Do not repeat pictures. Repeat exactly the lines of the listing below from its first line through the line with "0.1 = 1.66583\cdot".

• **Records for the task**:

....................

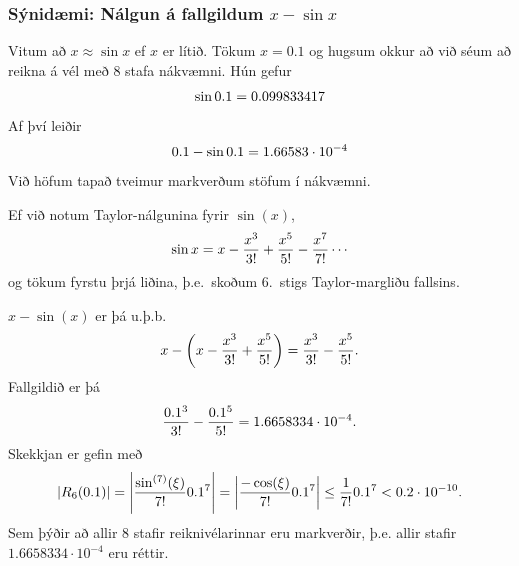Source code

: \documentclass[a4paper,10pt,icelandic]{sphinxmanual}
\begin{document}
\subsubsection{Sýnidæmi: Nálgun á fallgildum \(x-\sin x\)}
\label{kafli01:synidaemi-nalgun-a-fallgildum}
Vitum að \(x \approx \sin x\) ef \(x\) er lítið. Tökum
\(x=0.1\) og hugsum okkur að við séum að reikna á vél með 8 stafa
nákvæmni. Hún gefur
\begin{gather}
\begin{split}\sin 0.1 = 0.099833417\end{split}\notag
\end{gather}
Af því leiðir
\begin{gather}
\begin{split}0.1 - \sin 0.1 = 1.66583\cdot 10^{-4}\end{split}\notag
\end{gather}
Við höfum tapað tveimur markverðum stöfum í nákvæmni.

Ef við notum Taylor-nálgunina fyrir \(\sin(x)\),
\begin{gather}
\begin{split}\sin x = x - \frac{x^3}{3!} + \frac{x^5}{5!}
    - \frac{x^7}{7!} \cdots\end{split}\notag
\end{gather}
og tökum fyrstu þrjá liðina, þ.e. skoðum 6. stigs Taylor-margliðu
fallsins.

\(x-\sin(x)\) er þá u.þ.b.
\begin{gather}
\begin{split}x - \left(x - \frac{x^3}{3!} + \frac{x^5}{5!}\right) = \frac{x^3}{3!} - \frac{x^5}{5!}.\end{split}\notag
\end{gather}
Fallgildið er þá
\begin{gather}
\begin{split}\frac {0.1^3}{3!} - \frac{0.1^5}{5!} = 1.6658334 \cdot 10^{-4}.\end{split}\notag
\end{gather}
Skekkjan er gefin með
\begin{gather}
\begin{split}|R_6(0.1)| = \left|\frac{\sin^{(7)}(\xi)}{7!}0.1^7\right|
    = \left|\frac{-\cos(\xi)}{7!}0.1^7\right|
    \leq \frac{1}{7!}0.1^7 < 0.2\cdot 10^{-10}.\end{split}\notag
\end{gather}
Sem þýðir að allir 8 stafir reiknivélarinnar eru markverðir, þ.e.
allir stafir \(1.6658334 \cdot 10^{-4}\) eru réttir.
\end{document}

....................

• **Answer box**:
Source code

: \documentclass[a4paper,10pt,icelandic]{sphinxmanual}
\begin{document}
\subsubsection{Sýnidæmi: Nálgun á fallgildum \(x-\sin x\)}
\label{kafli01:synidaemi-nalgun-a-fallgildum}
Vitum að \(x \approx \sin x\) ef \(x\) er lítið. Tökum
\(x=0.1\) og hugsum okkur að við séum að reikna á vél með 8 stafa
nákvæmni. Hún gefur
\begin{gather}
\begin{split}\sin 0.1 = 0.099833417\end{split}\notag
\end{gather}
Af því leiðir
\begin{gather}
\begin{split}0.1 - \sin 0.1 = 1.66583\cdot 10^{-4}\end{split}\notag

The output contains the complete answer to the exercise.